■ **What is being asked**
Go through the entries below. Copy each line in which "until" appears.

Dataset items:
--- START ---

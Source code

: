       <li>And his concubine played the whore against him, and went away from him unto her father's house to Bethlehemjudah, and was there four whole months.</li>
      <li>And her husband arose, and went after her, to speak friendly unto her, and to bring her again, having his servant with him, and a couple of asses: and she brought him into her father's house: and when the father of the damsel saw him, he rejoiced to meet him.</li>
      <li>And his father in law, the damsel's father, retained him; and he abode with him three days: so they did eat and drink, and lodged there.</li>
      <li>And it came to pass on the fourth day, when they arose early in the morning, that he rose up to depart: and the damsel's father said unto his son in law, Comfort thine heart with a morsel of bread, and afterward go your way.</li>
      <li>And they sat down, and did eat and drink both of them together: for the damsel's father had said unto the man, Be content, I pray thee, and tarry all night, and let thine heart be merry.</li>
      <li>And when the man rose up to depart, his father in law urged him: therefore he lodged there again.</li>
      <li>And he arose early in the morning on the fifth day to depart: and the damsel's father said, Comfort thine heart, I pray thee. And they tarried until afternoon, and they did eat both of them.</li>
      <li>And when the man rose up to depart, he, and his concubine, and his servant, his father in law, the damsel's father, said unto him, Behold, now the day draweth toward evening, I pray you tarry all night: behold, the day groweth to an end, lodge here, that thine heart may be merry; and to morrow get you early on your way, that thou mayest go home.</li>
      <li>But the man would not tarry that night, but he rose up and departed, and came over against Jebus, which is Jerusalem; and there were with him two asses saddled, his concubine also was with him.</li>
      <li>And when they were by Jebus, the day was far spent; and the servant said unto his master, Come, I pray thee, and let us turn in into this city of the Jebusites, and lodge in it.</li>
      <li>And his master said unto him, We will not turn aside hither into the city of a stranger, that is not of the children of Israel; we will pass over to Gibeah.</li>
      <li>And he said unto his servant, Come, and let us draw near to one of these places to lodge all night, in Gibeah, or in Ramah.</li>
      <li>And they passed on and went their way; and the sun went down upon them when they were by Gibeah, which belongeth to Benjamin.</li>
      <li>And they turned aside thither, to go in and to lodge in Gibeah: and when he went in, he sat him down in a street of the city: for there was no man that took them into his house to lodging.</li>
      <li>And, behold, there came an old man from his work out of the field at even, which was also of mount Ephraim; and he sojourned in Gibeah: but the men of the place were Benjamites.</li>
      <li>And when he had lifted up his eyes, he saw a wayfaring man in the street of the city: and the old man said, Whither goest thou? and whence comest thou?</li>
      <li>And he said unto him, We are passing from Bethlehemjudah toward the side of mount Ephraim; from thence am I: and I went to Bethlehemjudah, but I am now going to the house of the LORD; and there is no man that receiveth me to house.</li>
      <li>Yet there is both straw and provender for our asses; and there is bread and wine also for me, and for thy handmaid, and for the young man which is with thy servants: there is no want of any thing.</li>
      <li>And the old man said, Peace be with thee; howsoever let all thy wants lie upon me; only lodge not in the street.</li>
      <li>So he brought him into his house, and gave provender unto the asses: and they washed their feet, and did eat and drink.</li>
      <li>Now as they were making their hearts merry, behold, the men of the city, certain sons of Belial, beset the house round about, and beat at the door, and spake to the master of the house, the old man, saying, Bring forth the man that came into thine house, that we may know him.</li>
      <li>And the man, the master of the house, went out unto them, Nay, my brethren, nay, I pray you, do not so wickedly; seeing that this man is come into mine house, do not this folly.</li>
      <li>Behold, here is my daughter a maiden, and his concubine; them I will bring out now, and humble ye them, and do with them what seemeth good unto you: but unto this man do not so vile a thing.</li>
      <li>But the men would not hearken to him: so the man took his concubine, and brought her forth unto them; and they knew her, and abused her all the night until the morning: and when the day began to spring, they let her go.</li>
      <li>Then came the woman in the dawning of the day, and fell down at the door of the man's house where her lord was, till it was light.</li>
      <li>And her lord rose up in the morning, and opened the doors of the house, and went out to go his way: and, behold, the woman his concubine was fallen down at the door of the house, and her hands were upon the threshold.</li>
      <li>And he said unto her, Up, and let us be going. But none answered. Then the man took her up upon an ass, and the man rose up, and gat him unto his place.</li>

--- END ---

■ **Finished exercise**
      <li>And he arose early in the morning on the fifth day to depart: and the damsel's father said, Comfort thine heart, I pray thee. And they tarried until afternoon, and they did eat both of them.</li>
      <li>But the men would not hearken to him: so the man took his concubine, and brought her forth unto them; and they knew her, and abused her all the night until the morning: and when the day began to spring, they let her go.</li>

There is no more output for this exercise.